Based on the title of the post, you may already know where this is going. The issue was first reported on 12/5, and the values went from 7 to 8 digits on that day. We were both getting a “That can’t be a coincidence” feeling at this point, and Bob, in his East Coast accent, said something to the effect of “That can’t really be it”. We have both known there has to be some unplanned obsolescence in this application somewhere, and we were both hoping this wasn’t it.

So off to the “Test” environment we went. “Test” was well below reaching 8 digits for this value, and clicking “The Button” worked without a problem. Since the surrogate key values are allocated from a sequence table, we artificially set the value up to 9,999,999 and then clicked “The Button”. BAM! The “An Error Happened, Good Luck” message appeared. Confirmation of our worst fear, somewhere in the vast expanse of the GUI code mess that is this application, there was a variable or statement that was arbitrarily limiting the value of SurrogateKey to a length of 7 characters for who-knows-what reason. However, it wasn’t just trimming the value, somehow it was ending up NULL or empty.

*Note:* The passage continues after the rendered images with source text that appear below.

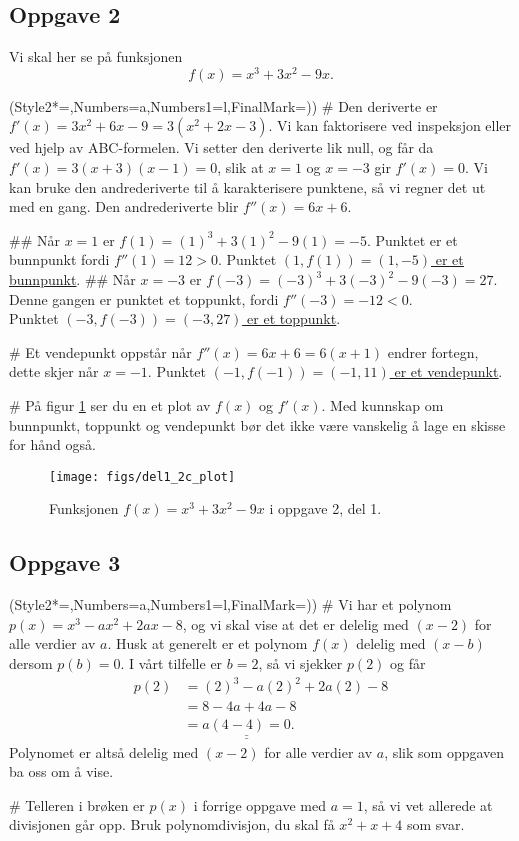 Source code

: \documentclass[12pt, a4paper]
{article}						%
\def\answer#1{\underline{\underline{#1}}}
\begin{document}
\subsection*{Oppgave 2}
Vi skal her se på funksjonen 
\begin{equation*}
	f(x) = x^3 + 3x^2 - 9x.
\end{equation*}
\begin{easylist}[enumerate]
	\ListProperties(Style2*=,Numbers=a,Numbers1=l,FinalMark={)})
	# Den deriverte er $f'(x) = 3x^2 + 6x - 9 = 3(x^2 + 2x - 3)$.
	Vi kan faktorisere ved inspeksjon eller ved hjelp av ABC-formelen.
	Vi setter den deriverte lik null, og får da $f'(x) = 3(x+3)(x-1) = 0$, 
	slik at $x = 1$ og $x = -3$ gir $f'(x) = 0$.
	Vi kan bruke den andrederiverte til å karakterisere punktene,
	så vi regner det ut med en gang. Den andrederiverte blir $f''(x) = 6x+6$.
	
	## Når $x =1$ er $f(1) = (1)^3 + 3(1)^2 - 9(1) = -5$.
	Punktet er et bunnpunkt fordi $f''(1) = 12 > 0$.
	Punktet \answer{$(1, f(1)) = (1, -5)$ er et bunnpunkt}.
	## Når $x =-3$ er $f(-3) = (-3)^3 + 3(-3)^2 - 9(-3) = 27$.
	Denne gangen er punktet et toppunkt, fordi $f''(-3) = -12 < 0$. \\
	Punktet \answer{$(-3, f(-3)) = (-3, 27)$ er et toppunkt}.
	
	# Et vendepunkt oppstår når $f''(x) = 6x+6 = 6(x+1)$ endrer fortegn,
	dette skjer når $x = -1$. Punktet \answer{$(-1, f(-1)) = (-1, 11)$ er et vendepunkt}.
	
	# På figur \ref{fig:del12cplot} ser du en et plot av $f(x)$ og $f'(x)$.
	Med kunnskap om bunnpunkt, toppunkt og vendepunkt bør det ikke være vanskelig å lage en skisse for hånd også.
	\begin{figure}[th!]
		\centering
		\texttt{[image: figs/del1\_2c\_plot]}
		\caption{Funksjonen $f(x) = x^3 + 3x^2 - 9x$ i oppgave 2, del 1.}
		\label{fig:del12cplot}
	\end{figure}
\end{easylist}

\subsection*{Oppgave 3}
\begin{easylist}[enumerate]
	\ListProperties(Style2*=,Numbers=a,Numbers1=l,FinalMark={)})
	# Vi har et polynom $p(x) = x^3 - ax^2 + 2ax - 8$, og vi skal vise at det er delelig
	med $(x-2)$ for alle verdier av $a$. Husk at generelt er et polynom $f(x)$ delelig med $(x-b)$ dersom $p(b) = 0$. I vårt tilfelle er $b = 2$, så vi sjekker $p(2)$ og får
	\begin{align*}
		p(2) &= (2)^3 - a(2)^2 + 2a(2) - 8 \\
		&= 8 - 4a + 4a - 8 \\
		&= \answer{a(4-4) = 0}.
	\end{align*}
	Polynomet er altså delelig med $(x-2)$ for alle verdier av $a$, slik som oppgaven ba oss om å vise.
	
	# Telleren i brøken er $p(x)$ i forrige oppgave med $a = 1$, så vi vet allerede at divisjonen går opp.
	Bruk polynomdivisjon, du skal få \answer{$x^2 + x + 4$} som svar. 
\end{easylist}
\end{document}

Since we don’t have the source, we can only guess this is the result of incorrect data types and/or maximum lengths on an ADO Recordset, or worse (I guess) an = LEFT(SurrogateKey,7) is somewhere in the code. Who knows what it is really.

So after doing a quick search to see if anyone else was hiring so we could both quit before the helpdesk called back to check on our progress, we realized the data in this table is only used temporarily and then deleted.  Nothing else outside the process that “The Button” is used for references the SurrogateKey column.  Our fix was as easy as writing the following query:

UPDATE SequenceTable SET SurrogateKey=1 WHERE TableName=’SomeDataTable’

We also made the necessary sacrifices to the volcano in the event this breaks something, and may the Lords of Kobol help us when (not if), we see this error on a table that needs referential integrity. In the past, tinkering in the database manually has caused numerous problems, but we had no other resolution.

So next time you are thinking to yourself, “I’ll just shove these Int32 values into 7 character strings”, don’t. Plan for your application to be used 5 years past the “Surely they will upgrade by now” or “surely they will never get to X” date. This one is going on 6 years past.